Vocational college in Suzhou, Jiangsu, China

Logo of Suzhou Polytechnic Institute of Agriculture

Suzhou Polytechnic Institute of Agriculture (SPIA) (苏州农业职业技术学院 (蘇州農業職業技術學院)) is a provincial public vocational college in Suzhou, China.

SPIA was originally the Suzhou Government Agricultural School, founded in 1907 (the 33rd year of Guangxu's reign of the Qing Dynasty).

== History ==
In 2001, the school was upgraded to a vocational institution of higher learning and hence got its current name. In 2008, SPIA was approved to enter the list of "Demonstrative Higher Vocational Institutions of Jiangsu Province" under-construction.
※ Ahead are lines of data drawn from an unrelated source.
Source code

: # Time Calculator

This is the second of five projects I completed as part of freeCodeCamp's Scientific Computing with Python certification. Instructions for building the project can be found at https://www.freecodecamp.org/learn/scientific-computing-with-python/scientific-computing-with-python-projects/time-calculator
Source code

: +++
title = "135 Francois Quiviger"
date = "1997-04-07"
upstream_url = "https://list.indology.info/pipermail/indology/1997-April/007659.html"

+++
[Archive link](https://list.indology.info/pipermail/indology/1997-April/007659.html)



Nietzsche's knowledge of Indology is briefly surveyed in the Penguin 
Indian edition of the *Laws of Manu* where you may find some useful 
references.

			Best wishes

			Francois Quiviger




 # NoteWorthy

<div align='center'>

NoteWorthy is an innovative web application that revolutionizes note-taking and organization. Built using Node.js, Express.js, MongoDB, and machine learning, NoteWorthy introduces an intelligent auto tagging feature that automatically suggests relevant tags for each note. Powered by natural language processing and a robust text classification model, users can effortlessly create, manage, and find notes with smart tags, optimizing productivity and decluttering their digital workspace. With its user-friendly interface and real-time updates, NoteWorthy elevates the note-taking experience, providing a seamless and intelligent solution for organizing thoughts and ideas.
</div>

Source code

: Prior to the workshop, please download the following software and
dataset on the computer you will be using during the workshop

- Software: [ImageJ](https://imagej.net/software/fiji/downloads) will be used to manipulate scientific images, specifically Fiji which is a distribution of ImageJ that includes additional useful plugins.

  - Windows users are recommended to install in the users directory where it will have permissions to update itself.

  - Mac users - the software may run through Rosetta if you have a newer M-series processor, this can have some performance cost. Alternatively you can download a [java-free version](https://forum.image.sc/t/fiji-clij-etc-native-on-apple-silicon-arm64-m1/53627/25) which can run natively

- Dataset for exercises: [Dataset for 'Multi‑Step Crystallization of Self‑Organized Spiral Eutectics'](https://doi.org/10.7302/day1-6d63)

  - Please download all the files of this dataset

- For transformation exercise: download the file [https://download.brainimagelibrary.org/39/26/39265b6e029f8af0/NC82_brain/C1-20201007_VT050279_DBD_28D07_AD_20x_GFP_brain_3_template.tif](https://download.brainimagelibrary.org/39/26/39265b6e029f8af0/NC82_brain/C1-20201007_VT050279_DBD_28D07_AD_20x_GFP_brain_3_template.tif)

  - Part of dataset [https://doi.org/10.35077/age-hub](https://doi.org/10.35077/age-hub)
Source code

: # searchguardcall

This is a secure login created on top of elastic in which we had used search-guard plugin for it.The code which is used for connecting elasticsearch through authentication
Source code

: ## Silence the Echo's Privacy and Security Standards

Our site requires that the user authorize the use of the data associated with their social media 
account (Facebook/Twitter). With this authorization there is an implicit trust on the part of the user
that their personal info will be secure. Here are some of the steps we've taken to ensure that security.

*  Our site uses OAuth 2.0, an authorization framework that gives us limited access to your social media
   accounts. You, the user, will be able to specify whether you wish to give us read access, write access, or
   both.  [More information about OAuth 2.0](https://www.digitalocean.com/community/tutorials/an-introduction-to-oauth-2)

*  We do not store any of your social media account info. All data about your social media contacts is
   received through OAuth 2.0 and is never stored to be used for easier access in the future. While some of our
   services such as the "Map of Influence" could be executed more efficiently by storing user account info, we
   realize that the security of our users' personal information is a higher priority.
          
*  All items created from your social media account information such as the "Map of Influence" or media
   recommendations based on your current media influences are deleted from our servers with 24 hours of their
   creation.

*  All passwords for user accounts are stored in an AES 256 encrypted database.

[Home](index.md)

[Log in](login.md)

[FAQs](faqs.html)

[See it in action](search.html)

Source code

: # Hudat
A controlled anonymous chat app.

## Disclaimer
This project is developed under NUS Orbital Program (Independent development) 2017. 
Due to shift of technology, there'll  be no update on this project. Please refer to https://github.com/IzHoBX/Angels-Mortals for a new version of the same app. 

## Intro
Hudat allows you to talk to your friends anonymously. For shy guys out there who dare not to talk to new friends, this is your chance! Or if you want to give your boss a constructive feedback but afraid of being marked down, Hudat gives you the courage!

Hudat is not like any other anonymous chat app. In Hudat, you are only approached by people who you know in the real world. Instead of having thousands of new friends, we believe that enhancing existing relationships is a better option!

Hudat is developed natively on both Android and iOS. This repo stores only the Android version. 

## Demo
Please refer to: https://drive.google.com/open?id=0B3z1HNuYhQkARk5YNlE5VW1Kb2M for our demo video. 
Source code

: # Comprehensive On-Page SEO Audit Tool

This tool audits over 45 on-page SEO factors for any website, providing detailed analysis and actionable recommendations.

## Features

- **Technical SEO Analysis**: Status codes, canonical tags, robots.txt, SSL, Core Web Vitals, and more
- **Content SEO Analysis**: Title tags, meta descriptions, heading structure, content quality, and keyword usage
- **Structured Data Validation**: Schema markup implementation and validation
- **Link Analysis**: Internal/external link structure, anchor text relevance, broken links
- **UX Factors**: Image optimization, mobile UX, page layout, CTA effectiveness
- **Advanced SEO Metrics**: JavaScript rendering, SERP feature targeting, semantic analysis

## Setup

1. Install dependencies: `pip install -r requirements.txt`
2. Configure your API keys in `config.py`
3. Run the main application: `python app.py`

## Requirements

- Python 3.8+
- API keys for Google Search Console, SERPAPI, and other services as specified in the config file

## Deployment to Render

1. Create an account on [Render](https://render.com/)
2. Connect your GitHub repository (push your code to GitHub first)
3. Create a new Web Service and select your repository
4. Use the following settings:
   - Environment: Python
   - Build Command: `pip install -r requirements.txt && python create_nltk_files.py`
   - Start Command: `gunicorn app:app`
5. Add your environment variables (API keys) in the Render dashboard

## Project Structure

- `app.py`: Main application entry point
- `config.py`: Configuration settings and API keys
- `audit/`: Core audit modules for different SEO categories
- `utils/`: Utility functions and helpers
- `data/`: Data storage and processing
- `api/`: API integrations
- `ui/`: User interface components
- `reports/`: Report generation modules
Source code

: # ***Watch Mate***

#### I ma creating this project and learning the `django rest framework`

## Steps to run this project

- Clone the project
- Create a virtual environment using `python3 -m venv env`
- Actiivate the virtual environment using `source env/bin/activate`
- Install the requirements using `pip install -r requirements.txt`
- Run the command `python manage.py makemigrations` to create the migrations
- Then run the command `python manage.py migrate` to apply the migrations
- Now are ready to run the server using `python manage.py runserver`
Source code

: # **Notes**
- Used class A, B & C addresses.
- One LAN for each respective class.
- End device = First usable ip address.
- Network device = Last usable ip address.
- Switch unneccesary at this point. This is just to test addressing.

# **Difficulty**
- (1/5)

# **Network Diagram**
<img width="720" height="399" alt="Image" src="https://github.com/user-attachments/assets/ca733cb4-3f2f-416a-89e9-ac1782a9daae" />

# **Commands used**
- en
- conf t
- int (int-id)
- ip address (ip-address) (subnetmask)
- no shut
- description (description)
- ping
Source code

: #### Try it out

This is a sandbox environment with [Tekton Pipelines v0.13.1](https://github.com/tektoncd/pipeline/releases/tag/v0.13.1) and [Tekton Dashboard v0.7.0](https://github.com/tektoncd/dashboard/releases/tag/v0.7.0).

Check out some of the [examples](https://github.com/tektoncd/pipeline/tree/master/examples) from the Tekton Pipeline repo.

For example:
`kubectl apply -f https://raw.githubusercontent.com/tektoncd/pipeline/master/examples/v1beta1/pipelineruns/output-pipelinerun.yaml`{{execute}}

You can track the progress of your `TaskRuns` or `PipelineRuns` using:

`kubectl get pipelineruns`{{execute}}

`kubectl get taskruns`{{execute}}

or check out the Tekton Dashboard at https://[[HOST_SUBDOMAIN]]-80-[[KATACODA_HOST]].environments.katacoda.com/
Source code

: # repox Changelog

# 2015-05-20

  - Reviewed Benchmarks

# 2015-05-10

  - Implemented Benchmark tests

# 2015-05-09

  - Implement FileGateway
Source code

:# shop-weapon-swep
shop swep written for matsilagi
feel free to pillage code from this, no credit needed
The SPIA campus includes the Demonstrative Training Base for Rural Labor Shift under the State Council Leading Group Office of Poverty Alleviation and Development, and the Suzhou Training Center under the Chinese Ministry of Agriculture. According to the National Chronicle of Horticulture, SPIA's horticulture education dates back to 1912, being the earliest to offer this program among its counterparts in China. SPIA is the forerunner of vocational education in horticulture and gardening in modern China. In 2017, SPIA was approved to be listed as one of the High-level Vocational colleges in Jiangsu Province.

== Infrastructure ==
SPIA consists of the Main Campus, Xiangcheng Campus and Dongshan Campus, covering a total area of over 100 hectares. There are currently 35 diploma programs offered by the 9 teaching units, i.e. School of Horticultural Technology, School of Landscape Engineering, School of Economics & Management, School of Environmental Engineering, School of Smart Agriculture, School of Food Science and Technology, School of International Education, School of Continuing Education, and Center for Quality Education.

== Academics ==
SPIA Students are from 17 provinces, with a total of nearly 10,000 full-time students on campus. SPIA has over 550 faculty and staff members, including 191 with senior professional titles, 292 with master's or doctorate degrees, and more than 60 ranked as highly qualified personnel at the provincial or state levels.

SPIA has 2 "Provincial Excellent Teaching Teams", 6 "Provincial Brand-name Majors or Featured Majors", one "National Quality Course", 9 "Provincial Quality Courses", and one "National Quality Course Book" and 12 "Provincial Quality Course Books" . International exchanges and cooperation have been heartily carried out between SPIA and 18 sister schools from 8 countries.